Press Release
(2005 FIM Road Racing World Championship)
YRC News
MotoGP set-up report - Valencia

Circuit: Valencia
Country: Spain
Track length: 4005 m
Opened: 1999
Fastest Lap Ever: 1' 32.478 (Valentino Rossi, 2003)
MotoGP lap record: 1' 33.317 (Valentino Rossi, 2003)
Last year MotoGP winner: Valentino Rossi
Circuit web site:

2004 MotoGP race summary

At Valencia Valentino Rossi secured his ninth and final win of his world
championship winning first season with Yamaha. Down in sixth after a tricky
start he used his improving pace to good effect, winning 0.425 seconds ahead of
second-placed rider Max Biaggi (Honda) and final podium finisher, Troy Bayliss

After a difficult start, when Rossi did not get the drive he wanted, he
immediately set about reducing the margin of advantage enjoyed by early leader
Makoto Tamada (Honda), and on lap six he made a determined inside pass to lead
the race for the first time. A gritty duel between the pairing saw Tamada pass
on turn one of lap seven, leading the ranks ahead of Rossi, Nicky Hayden (Honda)
and Biaggi. To the rapture of the 122,000-strong crowd, Rossi went back into a
final leading position with a pass on the entrance to the last chicane.

Colin Edwards had a less rewarding time at Valencia only finishing in eight
position, still this was enough to secure a very commendable fourth position in
the final 2004 standings.

2005 set-up report YZR-M1

Valencia is a circuit that offers a slightly undulating layout with good camber
combined and an abrasive surface. It has many stop-and-go 90-degree corners,
bumps and a tight design which has claimed many of victims losing the front-end.
This is especially the case with the faster and heavier MotoGP machines.
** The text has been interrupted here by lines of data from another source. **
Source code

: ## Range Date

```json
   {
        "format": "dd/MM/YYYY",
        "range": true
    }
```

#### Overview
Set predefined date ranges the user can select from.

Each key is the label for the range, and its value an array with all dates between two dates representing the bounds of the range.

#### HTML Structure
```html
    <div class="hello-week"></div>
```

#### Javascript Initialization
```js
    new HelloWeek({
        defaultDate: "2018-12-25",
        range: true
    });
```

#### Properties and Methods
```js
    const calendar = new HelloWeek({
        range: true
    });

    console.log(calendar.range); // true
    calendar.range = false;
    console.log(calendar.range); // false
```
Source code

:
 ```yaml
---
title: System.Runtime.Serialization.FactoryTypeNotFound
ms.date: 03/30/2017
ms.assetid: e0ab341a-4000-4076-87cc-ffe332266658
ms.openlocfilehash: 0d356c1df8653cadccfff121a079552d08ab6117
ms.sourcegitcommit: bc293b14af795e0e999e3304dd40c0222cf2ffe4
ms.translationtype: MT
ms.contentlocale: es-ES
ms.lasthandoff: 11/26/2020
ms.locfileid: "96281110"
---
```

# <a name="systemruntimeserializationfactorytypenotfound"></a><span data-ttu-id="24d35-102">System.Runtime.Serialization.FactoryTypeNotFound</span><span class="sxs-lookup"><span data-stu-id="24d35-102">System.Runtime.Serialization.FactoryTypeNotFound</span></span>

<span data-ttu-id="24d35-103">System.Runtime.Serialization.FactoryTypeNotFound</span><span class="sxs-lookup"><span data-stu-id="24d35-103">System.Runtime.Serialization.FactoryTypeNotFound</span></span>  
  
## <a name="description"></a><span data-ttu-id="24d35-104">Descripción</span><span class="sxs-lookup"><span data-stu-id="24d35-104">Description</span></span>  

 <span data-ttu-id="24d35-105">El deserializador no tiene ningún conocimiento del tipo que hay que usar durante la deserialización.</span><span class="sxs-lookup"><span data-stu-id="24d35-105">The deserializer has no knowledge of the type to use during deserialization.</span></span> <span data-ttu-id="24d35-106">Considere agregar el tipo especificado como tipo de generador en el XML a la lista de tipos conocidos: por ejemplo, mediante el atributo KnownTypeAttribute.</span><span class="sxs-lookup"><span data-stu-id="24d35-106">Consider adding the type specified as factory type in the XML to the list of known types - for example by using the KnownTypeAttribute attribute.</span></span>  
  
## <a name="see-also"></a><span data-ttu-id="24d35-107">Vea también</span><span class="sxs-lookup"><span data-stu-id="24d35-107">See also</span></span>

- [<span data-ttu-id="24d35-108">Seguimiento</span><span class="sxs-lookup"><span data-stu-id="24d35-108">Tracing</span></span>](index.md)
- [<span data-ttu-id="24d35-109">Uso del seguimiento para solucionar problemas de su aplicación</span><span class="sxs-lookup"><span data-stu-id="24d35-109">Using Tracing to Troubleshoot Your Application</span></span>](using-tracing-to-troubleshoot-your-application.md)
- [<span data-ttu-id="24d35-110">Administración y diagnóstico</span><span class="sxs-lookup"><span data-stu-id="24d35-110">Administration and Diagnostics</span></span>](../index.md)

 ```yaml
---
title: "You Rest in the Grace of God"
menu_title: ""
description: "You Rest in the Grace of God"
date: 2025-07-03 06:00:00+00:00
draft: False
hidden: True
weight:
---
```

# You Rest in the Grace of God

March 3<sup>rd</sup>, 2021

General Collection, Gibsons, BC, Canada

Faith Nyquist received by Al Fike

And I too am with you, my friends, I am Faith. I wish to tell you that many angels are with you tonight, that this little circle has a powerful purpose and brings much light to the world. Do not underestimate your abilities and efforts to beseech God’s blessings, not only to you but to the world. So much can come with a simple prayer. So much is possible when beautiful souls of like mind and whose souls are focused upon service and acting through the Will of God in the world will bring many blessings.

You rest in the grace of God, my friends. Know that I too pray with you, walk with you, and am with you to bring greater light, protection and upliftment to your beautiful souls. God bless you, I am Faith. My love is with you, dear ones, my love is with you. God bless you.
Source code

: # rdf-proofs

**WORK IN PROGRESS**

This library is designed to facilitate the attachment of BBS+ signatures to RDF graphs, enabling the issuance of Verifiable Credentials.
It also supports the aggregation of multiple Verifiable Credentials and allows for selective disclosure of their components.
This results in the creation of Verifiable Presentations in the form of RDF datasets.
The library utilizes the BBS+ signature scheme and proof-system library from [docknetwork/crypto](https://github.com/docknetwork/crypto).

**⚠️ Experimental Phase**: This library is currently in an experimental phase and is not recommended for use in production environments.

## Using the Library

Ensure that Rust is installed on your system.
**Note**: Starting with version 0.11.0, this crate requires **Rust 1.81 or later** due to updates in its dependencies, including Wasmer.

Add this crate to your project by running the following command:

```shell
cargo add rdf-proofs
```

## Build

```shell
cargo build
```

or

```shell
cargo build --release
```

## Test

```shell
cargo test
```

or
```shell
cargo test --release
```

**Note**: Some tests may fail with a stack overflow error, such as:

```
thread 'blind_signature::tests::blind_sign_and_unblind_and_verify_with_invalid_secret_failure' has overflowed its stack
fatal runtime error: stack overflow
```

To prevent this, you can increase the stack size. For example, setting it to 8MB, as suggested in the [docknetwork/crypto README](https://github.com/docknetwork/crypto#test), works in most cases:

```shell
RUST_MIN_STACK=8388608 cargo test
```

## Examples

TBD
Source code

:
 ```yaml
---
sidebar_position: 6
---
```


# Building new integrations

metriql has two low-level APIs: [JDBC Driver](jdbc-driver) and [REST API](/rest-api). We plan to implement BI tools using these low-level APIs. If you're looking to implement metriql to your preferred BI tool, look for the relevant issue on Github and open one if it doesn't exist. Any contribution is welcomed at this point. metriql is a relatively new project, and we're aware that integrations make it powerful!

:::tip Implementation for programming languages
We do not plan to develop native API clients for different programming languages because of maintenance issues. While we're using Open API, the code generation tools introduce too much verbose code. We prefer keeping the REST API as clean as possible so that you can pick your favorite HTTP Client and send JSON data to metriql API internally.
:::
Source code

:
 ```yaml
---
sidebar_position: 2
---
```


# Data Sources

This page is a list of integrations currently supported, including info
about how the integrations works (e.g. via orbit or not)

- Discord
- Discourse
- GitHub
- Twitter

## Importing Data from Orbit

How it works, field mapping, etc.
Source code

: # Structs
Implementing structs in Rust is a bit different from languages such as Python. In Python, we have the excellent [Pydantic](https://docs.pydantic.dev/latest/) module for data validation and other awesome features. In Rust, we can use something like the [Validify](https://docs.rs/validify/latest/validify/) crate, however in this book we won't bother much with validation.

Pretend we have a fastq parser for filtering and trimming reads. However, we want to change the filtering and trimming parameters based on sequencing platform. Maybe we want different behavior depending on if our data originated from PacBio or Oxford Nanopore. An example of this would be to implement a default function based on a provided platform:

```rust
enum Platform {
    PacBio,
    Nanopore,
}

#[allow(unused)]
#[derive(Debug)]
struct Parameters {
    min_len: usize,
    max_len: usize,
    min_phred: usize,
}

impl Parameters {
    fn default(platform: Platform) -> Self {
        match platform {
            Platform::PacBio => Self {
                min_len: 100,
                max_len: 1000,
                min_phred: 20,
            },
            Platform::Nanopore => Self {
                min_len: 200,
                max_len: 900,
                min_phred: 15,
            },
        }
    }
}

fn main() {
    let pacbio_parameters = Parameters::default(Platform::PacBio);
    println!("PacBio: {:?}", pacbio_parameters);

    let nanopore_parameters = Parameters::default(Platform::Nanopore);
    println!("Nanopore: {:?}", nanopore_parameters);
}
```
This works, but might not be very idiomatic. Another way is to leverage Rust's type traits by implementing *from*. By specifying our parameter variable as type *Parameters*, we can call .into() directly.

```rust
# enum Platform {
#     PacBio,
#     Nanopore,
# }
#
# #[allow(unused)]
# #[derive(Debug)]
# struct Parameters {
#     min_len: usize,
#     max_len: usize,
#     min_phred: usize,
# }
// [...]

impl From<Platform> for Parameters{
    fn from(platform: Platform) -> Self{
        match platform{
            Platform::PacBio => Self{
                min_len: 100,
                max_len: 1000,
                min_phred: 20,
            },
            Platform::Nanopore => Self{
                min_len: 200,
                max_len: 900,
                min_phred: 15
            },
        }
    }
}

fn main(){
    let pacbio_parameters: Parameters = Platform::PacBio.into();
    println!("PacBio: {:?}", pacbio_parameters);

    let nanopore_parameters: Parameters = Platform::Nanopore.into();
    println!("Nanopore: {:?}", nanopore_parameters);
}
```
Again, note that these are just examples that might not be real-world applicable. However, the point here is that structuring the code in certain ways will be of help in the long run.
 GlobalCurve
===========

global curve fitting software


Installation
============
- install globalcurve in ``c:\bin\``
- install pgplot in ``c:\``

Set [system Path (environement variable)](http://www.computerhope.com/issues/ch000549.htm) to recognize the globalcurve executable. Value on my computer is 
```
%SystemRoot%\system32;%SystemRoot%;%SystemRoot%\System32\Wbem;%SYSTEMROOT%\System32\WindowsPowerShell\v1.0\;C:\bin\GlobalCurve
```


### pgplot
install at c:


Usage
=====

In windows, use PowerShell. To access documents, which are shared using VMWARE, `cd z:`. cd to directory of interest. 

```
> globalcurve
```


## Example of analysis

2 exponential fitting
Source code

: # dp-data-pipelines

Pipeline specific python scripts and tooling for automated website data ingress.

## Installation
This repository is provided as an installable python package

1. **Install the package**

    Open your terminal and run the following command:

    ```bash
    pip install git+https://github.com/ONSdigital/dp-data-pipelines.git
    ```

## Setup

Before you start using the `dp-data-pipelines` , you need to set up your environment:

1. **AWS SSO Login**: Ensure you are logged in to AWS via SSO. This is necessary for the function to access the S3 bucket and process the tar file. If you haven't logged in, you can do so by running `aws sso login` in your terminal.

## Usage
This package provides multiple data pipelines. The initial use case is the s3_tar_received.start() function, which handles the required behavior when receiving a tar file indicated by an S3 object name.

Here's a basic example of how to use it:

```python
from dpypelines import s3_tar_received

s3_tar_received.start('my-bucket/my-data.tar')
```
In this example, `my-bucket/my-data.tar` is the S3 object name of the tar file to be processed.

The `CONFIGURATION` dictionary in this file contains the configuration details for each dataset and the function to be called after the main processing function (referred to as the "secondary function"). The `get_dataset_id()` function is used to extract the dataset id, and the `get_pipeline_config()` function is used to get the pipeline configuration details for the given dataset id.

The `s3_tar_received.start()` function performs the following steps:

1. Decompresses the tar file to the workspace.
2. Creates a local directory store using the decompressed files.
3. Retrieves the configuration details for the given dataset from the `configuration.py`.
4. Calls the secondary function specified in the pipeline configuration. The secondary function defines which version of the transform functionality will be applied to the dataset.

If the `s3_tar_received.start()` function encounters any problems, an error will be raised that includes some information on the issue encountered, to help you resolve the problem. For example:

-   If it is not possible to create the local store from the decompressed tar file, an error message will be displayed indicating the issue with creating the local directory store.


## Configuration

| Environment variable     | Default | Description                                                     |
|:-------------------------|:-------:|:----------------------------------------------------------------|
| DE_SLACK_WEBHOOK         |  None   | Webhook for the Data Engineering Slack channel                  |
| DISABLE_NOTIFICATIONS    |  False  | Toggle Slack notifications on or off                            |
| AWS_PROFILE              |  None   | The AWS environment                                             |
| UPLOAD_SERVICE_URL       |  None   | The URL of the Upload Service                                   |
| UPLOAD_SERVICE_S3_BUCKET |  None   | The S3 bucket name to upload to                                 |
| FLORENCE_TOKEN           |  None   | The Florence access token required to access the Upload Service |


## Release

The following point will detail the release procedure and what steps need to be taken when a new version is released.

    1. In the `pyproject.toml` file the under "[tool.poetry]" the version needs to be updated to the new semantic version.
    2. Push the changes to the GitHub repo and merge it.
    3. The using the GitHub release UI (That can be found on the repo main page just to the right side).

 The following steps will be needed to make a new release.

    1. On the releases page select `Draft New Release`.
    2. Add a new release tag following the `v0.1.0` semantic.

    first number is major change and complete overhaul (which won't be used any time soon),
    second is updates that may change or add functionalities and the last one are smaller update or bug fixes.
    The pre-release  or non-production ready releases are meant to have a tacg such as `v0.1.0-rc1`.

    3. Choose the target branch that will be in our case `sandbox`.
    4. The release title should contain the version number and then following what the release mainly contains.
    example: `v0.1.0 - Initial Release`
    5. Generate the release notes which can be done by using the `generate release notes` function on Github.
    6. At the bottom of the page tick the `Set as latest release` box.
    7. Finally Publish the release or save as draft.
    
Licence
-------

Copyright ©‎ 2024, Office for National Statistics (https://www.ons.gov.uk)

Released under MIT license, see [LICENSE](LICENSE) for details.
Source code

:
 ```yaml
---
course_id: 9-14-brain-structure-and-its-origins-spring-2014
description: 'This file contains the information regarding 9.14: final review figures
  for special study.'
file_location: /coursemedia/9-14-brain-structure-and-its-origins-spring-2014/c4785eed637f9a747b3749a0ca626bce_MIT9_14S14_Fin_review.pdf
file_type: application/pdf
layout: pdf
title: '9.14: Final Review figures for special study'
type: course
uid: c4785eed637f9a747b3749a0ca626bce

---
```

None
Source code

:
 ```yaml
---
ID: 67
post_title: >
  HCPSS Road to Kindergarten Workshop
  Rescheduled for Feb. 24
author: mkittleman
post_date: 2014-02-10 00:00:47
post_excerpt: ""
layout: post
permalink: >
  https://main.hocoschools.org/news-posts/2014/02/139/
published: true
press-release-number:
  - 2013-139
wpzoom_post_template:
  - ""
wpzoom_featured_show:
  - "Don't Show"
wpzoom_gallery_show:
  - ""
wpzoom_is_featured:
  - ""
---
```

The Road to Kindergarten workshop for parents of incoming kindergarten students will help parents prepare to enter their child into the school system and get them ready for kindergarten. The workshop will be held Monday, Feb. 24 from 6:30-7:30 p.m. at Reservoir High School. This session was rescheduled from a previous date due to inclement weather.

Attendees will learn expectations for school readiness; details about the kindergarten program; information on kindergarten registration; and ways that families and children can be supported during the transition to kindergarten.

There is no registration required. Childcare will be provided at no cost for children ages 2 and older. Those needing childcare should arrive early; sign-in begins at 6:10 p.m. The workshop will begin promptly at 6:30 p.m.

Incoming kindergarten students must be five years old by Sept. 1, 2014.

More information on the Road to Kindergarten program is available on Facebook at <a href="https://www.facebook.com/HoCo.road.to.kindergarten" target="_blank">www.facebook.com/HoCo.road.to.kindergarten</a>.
For
this reason riders will be chasing security on this very point, followed by
stability under brakes, while still offering the agility to deal with a circuit
that is more suited to a 250 than a 240Hp MotoGP four-stroke.

The latest spec YZR-M1 offers all the traits that a winning MotoGP bike should
have; agility, drivability off slow and medium speed turns, enough horsepower to
survive on the straights and all of this offered consistently throughout an
entire race. The linear character of the 'big-bang' YZR-M1 power plant is
supported by state-of-the art electronic engine management systems that offer a
much more rider and tyre friendly delivery - making it easier to get on the
power earlier in the turn and with more confidence.

This is essential in the final turn - the run onto the front straight and the
start/finish line. With all of these qualities secured, the main challenge will
be to set-up the bike giving enough front-end confidence on corner entry in
order to not fall victim to a low side crash.

Regarding the geometry and suspension set-up, the Yamaha will have a front-end
lifted slightly, compared to most other circuits, and the rear lowered. Combined
with the right front spring rates and preload, all controlled by the rebound,
this will allow for improved stability under brakes and a planted front-end.

With good camber, except for the penultimate sweeping turn, the ability to leap
the M1 hard off the turns is essential. Especially with the high corner speeds
Rossi likes to carry. To ensure this the rear suspension preload will be set to
prevent an excessive amount of rear-end squat - reducing understeer - while
still offering a plush enough ride to provide good, consistent traction.